Despite all these obvious obstacles, Divel pulled it off. He had one thing in his back pocket that others with a similar idea didn’t. He had volunteered on Nixon’s 1968 campaign and got to know Nixon’s top aides, H. R. Haldeman and John Ehrlichman.
A phone call and a couple of pictures later, the two aides presented it to Nixon, who eyeballed the property himself from a helicopter.
Amazingly, a deal was soon struck. Nixon’s supporters picked up the purchase price for all of Cotton’s Point, some of which was sold to developers to cover the cost of the parcel that became the Western White House.
You would think that having the President here would have turned the town of about 15,000 upside down, but it didn’t, according to those who lived here at the time. Nixon usually arrived in town via helicopter, landing on a Camp Pendleton pad next to his property, just a short walk through a gate to his home.
There was a famous scene when Nixon went into a drugstore on Avenida Del Mar to buy a box of chocolates for his wife, Pat. Daughter Julie bought her daughter’s first pair of baby shoes at Sam’s Shoes and got to know owner Sam Tiberi. One time, Tiberi was working behind the counter and noticed his employees staring at someone.
“I turned around, and Julie was there and said, ‘Hi, Sam. Do you know my dad?’ There was the President of the United States standing there. The next thing he saw was Secret Service agents everywhere,” Sam recalled in a Historical Society oral history video.

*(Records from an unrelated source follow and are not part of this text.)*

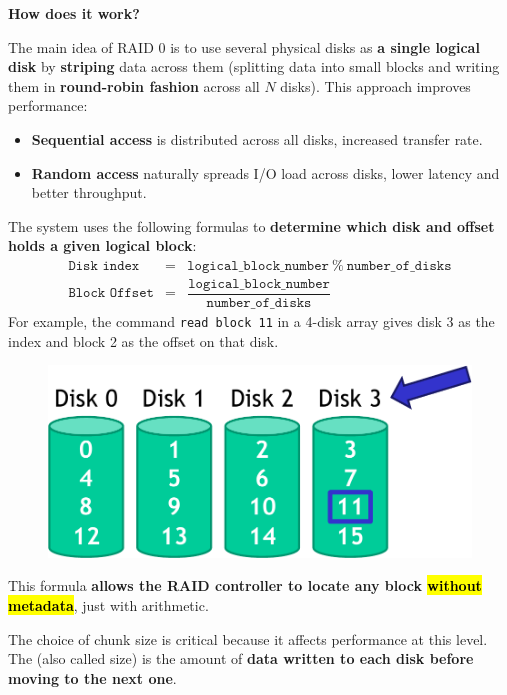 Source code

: \highspace
\begin{flushleft}
    \textcolor{Green3}{ \textbf{How does it work?}}
\end{flushleft}
The main idea of RAID 0 is to use several physical disks as \textbf{a single logical disk} by \textbf{striping} data across them (splitting data into small blocks and writing them in \textbf{round-robin fashion} across all $N$ disks). This approach improves performance:
\begin{itemize}
    \item \textbf{Sequential access} is distributed across all disks, increased transfer rate.
    \item \textbf{Random access} naturally spreads I/O load across disks, lower latency and better throughput.
\end{itemize}
The system uses the following formulas to \textbf{determine which disk and offset holds a given logical block}:
\begin{equation}
    \begin{array}{rcl}
        \texttt{Disk index}     &=& \texttt{logical\_block\_number} \: \% \: \texttt{number\_of\_disks} \\ [.5em]
        \texttt{Block Offset}   &=& \dfrac{\texttt{logical\_block\_number}}{\texttt{number\_of\_disks}}
    \end{array}
\end{equation}
For example, the command \texttt{read block 11} in a 4-disk array gives disk 3 as the index and block 2 as the offset on that disk.

\begin{figure}[!htp]
    \centering
    \includegraphics[width=.5\textwidth]{img/raid-1.pdf}
\end{figure}

\noindent
This formula \textbf{allows the RAID controller to locate any block \hl{without metadata}}, just with arithmetic.

\highspace
The choice of chunk size is critical because it affects performance at this level. The  (also called  size) is the amount of \textbf{data written to each disk before moving to the next one}.

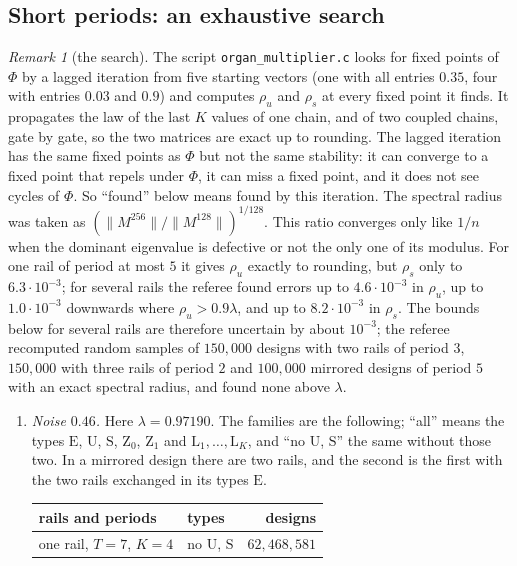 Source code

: \documentclass[11pt]{amsart}
\theoremstyle{definition}
\theoremstyle{remark}
\newtheorem{remark}[theorem]{Remark}
\begin{document}
\subsection{Short periods: an exhaustive search}\label{sec:search}

\begin{remark}[the search]\label{rem:designs}
The script \texttt{organ\_multiplier.c} looks for fixed points of $\Phi$ by a lagged iteration from
five starting vectors (one with all entries $0.35$, four with entries $0.03$ and $0.9$) and computes
$\rho_u$ and $\rho_s$ at every fixed point it finds. It propagates the law of the last $K$ values
of one chain, and of two coupled chains, gate by gate, so the two matrices are exact up to
rounding. The lagged iteration has the same fixed points as $\Phi$ but not the same stability: it
can converge to a fixed point that repels under $\Phi$, it can miss a fixed point, and it does not
see cycles of $\Phi$. So ``found'' below means found by this iteration. The spectral radius was
taken as $(\|M^{256}\|/\|M^{128}\|)^{1/128}$. This ratio converges only like $1/n$ when the
dominant eigenvalue is defective or not the only one of its modulus. For one rail of period at
most $5$ it gives $\rho_u$ exactly to rounding, but $\rho_s$ only to $6.3\cdot10^{-3}$; for
several rails the referee found errors up to $4.6\cdot10^{-3}$ in $\rho_u$, up to
$1.0\cdot10^{-3}$ downwards where $\rho_u>0.9\lambda$, and up to $8.2\cdot10^{-3}$ in
$\rho_s$. The bounds below for several rails are therefore uncertain by about $10^{-3}$; the
referee recomputed random samples of $150{,}000$ designs with two rails of period $3$, $150{,}000$
with three rails of period $2$ and $100{,}000$ mirrored designs of period $5$ with an exact
spectral radius, and found none above $\lambda$.
\begin{enumerate}[label=(\roman*),leftmargin=2.4em]
\item \emph{Noise $0.46$.} Here $\lambda=0.97190$. The families are the following; ``all''
means the types $\mathrm E$, $\mathrm U$, $\mathrm S$, $\mathrm Z_0$, $\mathrm Z_1$ and
$\mathrm L_1,\dots,\mathrm L_K$, and ``no $\mathrm U$, $\mathrm S$'' the same without those two.
In a mirrored design there are two rails, and the second is the first with the two rails
exchanged in its types $\mathrm E$.
\begin{center}
\begin{tabular}{llr}
\toprule
rails and periods & types & designs\\
\midrule
one rail, $T=7$, $K=4$ & no $\mathrm U$, $\mathrm S$ & $62{,}468{,}581$\\

\end{tabular}
\end{center}
\end{enumerate}
\end{remark}
\end{document}
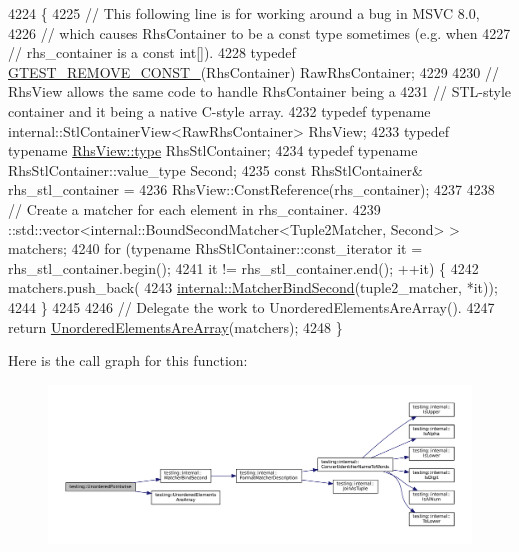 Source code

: \begin{DoxyCode}
4224                                                       \{
4225   \textcolor{comment}{// This following line is for working around a bug in MSVC 8.0,}
4226   \textcolor{comment}{// which causes RhsContainer to be a const type sometimes (e.g. when}
4227   \textcolor{comment}{// rhs\_container is a const int[]).}
4228   \textcolor{keyword}{typedef} \hyperlink{gtest-internal_8h_a2ffec8c60510eb130af387f5ce9a756a}{GTEST\_REMOVE\_CONST\_}(RhsContainer) RawRhsContainer;
4229 
4230   \textcolor{comment}{// RhsView allows the same code to handle RhsContainer being a}
4231   \textcolor{comment}{// STL-style container and it being a native C-style array.}
4232   \textcolor{keyword}{typedef} \textcolor{keyword}{typename} internal::StlContainerView<RawRhsContainer> RhsView;
4233   \textcolor{keyword}{typedef} \textcolor{keyword}{typename} \hyperlink{namespacegenerate__debs_a50bc9a7ecac9584553e089a448bcde58}{RhsView::type} RhsStlContainer;
4234   \textcolor{keyword}{typedef} \textcolor{keyword}{typename} RhsStlContainer::value\_type Second;
4235   \textcolor{keyword}{const} RhsStlContainer& rhs\_stl\_container =
4236       RhsView::ConstReference(rhs\_container);
4237 
4238   \textcolor{comment}{// Create a matcher for each element in rhs\_container.}
4239   ::std::vector<internal::BoundSecondMatcher<Tuple2Matcher, Second> > matchers;
4240   \textcolor{keywordflow}{for} (\textcolor{keyword}{typename} RhsStlContainer::const\_iterator it = rhs\_stl\_container.begin();
4241        it != rhs\_stl\_container.end(); ++it) \{
4242     matchers.push\_back(
4243         \hyperlink{namespacetesting_1_1internal_a31eb77a2bb0ca713d6ef07d8a3b9af9e}{internal::MatcherBindSecond}(tuple2\_matcher, *it));
4244   \}
4245 
4246   \textcolor{comment}{// Delegate the work to UnorderedElementsAreArray().}
4247   \textcolor{keywordflow}{return} \hyperlink{namespacetesting_a72b0ee2217293106fcf4971dc4a59f4c}{UnorderedElementsAreArray}(matchers);
4248 \}
\end{DoxyCode}
Here is the call graph for this function\+:
\nopagebreak
\begin{figure}[H]
\begin{center}
\leavevmode
\includegraphics[width=350pt]{namespacetesting_a3e800c56ae70a6d9955077a75d4971f1_cgraph}
\end{center}
\end{figure}
\mbox{\label{namespacetesting_a4c9bd414747bf0563bfdb32a2307dcdf}} 
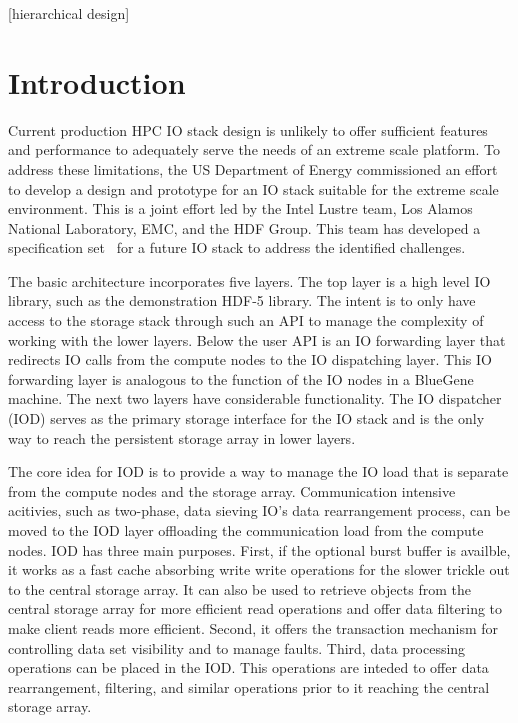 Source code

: \documentclass[conference]{sig-alt-gov2}
\begin{document}
[hierarchical design]


\section{Introduction}

Current production HPC IO stack design is unlikely to offer sufficient features
and performance to adequately serve the needs of an extreme scale platform. To
address these limitations, the US Department of Energy commissioned an effort
to develop a design and prototype for an IO stack suitable for the extreme
scale environment. This is a joint effort led by the Intel Lustre team, Los
Alamos National Laboratory, EMC, and the HDF Group. This team has developed a
specification set~\cite{fastforward:2014:docs} for a future IO stack to address
the identified challenges.

The basic architecture incorporates five layers. The top layer is a high level
IO library, such as the demonstration HDF-5 library. The intent is to only have
access to the storage stack through such an API to manage the complexity of
working with the lower layers. Below the user API is an IO forwarding layer
that redirects IO calls from the compute nodes to the IO dispatching layer.
This IO forwarding layer is analogous to the function of the IO nodes in a
BlueGene machine. The next two layers have considerable functionality. The IO
dispatcher (IOD) serves as the primary storage interface for the IO stack and
is the only way to reach the persistent storage array in lower layers.

The core idea for IOD is to provide a way to manage the IO load that is
separate from the compute nodes and the storage array. Communication intensive
acitivies, such as two-phase, data sieving IO's data rearrangement process, can
be moved to the IOD layer offloading the communication load from the compute
nodes. IOD has three main purposes. First, if the optional burst buffer is
availble, it works as a fast cache absorbing write write operations for the
slower trickle out to the central storage array. It can also be used to
retrieve objects from the central storage array for more efficient read
operations and offer data filtering to make client reads more efficient.
Second, it offers the transaction mechanism for controlling data set visibility
and to manage faults. Third, data processing operations can be placed in the
IOD. This operations are inteded to offer data rearrangement, filtering, and
similar operations prior to it reaching the central storage array.
\end{document}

Ruth DeNault remembers the time Pat came into her hardware store to buy paint for her kitchen. Another time, a customer walked into the barbershop next to DeNault’s. The barber thought he recognized the man, but couldn’t recall him as a customer.
The man said, “I’m John Mitchell, attorney general of the United States.” The barber told DeNault’s husband; it was all he could do to keep his hands from shaking while giving the haircut.
Times were just simpler then. Of course, it all came crashing down five years later when Nixon resigned amid the Watergate scandal. Nixon wanted to locate his Presidential Library here, but the town wasn’t keen on the traffic it would produce, so it ended up in Yorba Linda.
Ironically, the San Clemente site eventually became the Outlets at San Clemente. In 1980, the Nixons moved to New York City to be near their daughters. The house was bought by Nixon supporter Gavin Herbert of Roger’s Gardens. It is currently for sale.
Tom Marshall is a member of the San Clemente Historical Society and a retired journalist.